* **TASK DESCRIPTION**: What you return should be the lines from the first line of the records below through the line holding "toma la codificación", unchanged.

DATA EXTRACTS Start Marker

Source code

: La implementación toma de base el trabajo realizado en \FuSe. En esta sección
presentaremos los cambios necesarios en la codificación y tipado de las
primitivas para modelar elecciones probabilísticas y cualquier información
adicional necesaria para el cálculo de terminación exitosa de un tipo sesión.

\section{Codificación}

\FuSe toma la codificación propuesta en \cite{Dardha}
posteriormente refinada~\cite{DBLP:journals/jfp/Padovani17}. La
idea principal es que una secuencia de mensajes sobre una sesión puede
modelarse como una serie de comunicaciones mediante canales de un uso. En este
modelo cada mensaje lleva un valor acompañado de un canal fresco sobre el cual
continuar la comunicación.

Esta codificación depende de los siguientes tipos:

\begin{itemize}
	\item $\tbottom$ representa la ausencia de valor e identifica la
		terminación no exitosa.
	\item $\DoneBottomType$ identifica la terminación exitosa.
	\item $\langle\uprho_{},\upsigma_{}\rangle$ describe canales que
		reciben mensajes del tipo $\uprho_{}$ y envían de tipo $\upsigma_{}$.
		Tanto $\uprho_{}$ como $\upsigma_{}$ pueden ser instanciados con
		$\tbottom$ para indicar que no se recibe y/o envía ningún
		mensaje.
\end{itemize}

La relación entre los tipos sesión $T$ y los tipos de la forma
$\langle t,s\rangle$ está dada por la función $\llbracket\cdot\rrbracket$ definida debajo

DATA EXTRACTS End Marker

* **FINISHED EXERCISE**:
Source code

: La implementación toma de base el trabajo realizado en \FuSe. En esta sección
presentaremos los cambios necesarios en la codificación y tipado de las
primitivas para modelar elecciones probabilísticas y cualquier información
adicional necesaria para el cálculo de terminación exitosa de un tipo sesión.

\section{Codificación}

\FuSe toma la codificación propuesta en \cite{Dardha}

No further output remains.